If you are reading this from India, The Times would like to hear from you. As the editors of this call-out write, “We want to see what you see and understand what you have endured, and we want to know what you’re doing to comfort one another and pass the time until India can return to its bustle and vibrancy.”
If you are learning about this crisis from somewhere else in the world, and haven’t read or seen any reporting, one quick way to understand what it is like to live where a disease is spreading at great speed and scale is to read the first-person dispatch by The Times’s New Delhi bureau chief, Jeffrey Gettleman. Here is how it begins:
Crematories are so full of bodies, it’s as if a war just happened. Fires burn around the clock. Many places are holding mass cremations, dozens at a time, and at night, in certain areas of New Delhi, the sky glows.
Sickness and death are everywhere.
Dozens of houses in my neighborhood have sick people.
One of my colleagues is sick.
One of my son’s teachers is sick.
The neighbor two doors down, to the right of us: sick.
Two doors to the left: sick.
“I have no idea how I got it,” said a good friend who is now in the hospital. “You catch just a whiff of this …,” and then his voice trailed off, too sick to finish.
He barely got a bed.

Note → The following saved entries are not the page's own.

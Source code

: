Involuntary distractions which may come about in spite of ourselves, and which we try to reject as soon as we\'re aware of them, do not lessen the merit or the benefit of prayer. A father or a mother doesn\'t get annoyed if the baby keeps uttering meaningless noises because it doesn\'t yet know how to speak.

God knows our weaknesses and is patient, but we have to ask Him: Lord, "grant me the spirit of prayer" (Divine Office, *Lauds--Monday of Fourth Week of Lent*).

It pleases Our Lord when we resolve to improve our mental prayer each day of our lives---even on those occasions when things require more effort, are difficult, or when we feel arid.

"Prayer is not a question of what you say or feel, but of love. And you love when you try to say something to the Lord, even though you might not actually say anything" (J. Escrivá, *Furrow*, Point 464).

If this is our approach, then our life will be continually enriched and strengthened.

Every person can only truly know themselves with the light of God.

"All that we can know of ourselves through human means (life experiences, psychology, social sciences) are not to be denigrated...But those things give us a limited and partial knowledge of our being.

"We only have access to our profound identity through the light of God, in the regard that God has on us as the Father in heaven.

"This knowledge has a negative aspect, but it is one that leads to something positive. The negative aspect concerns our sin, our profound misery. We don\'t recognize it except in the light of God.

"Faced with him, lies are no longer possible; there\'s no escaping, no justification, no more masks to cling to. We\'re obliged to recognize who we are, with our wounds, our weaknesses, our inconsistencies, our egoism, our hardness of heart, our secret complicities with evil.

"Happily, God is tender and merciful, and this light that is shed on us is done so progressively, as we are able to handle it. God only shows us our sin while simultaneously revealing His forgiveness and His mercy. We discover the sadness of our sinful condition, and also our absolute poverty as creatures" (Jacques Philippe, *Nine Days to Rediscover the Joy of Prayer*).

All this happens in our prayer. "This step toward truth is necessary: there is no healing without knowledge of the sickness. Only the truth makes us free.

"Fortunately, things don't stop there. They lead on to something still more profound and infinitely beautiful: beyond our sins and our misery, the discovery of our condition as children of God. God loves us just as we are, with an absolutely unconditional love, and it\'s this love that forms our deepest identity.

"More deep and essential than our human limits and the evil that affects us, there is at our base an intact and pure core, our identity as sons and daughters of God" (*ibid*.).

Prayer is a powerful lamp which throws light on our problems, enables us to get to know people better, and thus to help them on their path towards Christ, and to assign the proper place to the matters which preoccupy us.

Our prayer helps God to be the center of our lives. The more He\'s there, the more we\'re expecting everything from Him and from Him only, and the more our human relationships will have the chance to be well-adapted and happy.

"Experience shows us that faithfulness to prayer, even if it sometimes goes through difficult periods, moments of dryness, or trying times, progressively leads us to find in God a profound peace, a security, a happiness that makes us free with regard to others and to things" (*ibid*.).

And the medicine his doctors say he needs is nowhere to be found in India.
I’m sitting in my apartment waiting to catch the disease. That’s what it feels like right now in New Delhi with the world’s worst coronavirus crisis advancing around us. It is out there, I am in here, and I feel like it’s only a matter of time before I, too, get sick.
What is your reaction to this description? Does your own experience of this pandemic, even if it was much less extreme, allow you to put yourself in Mr. Gettleman’s shoes and understand some of what he and his neighbors must be feeling and thinking? If it moves you to want to help, you’ll find resources for that in the Going Further section, below.
In the piece you are about to read, you’ll learn much more about why and how infections have surged. Before you read it, however, scan the images. How do they make visible some of what Mr. Gettleman describes? What do they tell you about the crisis that you did not know before? What questions do they raise for you?
Questions for Writing and Discussion
Read the article and then answer the following questions:
1. The first several paragraphs of this piece summarize the urgency of the situation in India right now. What details stand out for you?
2. What did Suresh Bhai, a worker at one of the large cremation grounds in Ahmedabad, share about his experience as a worker in recent months? What does this reveal about some of the issues with death counts in India?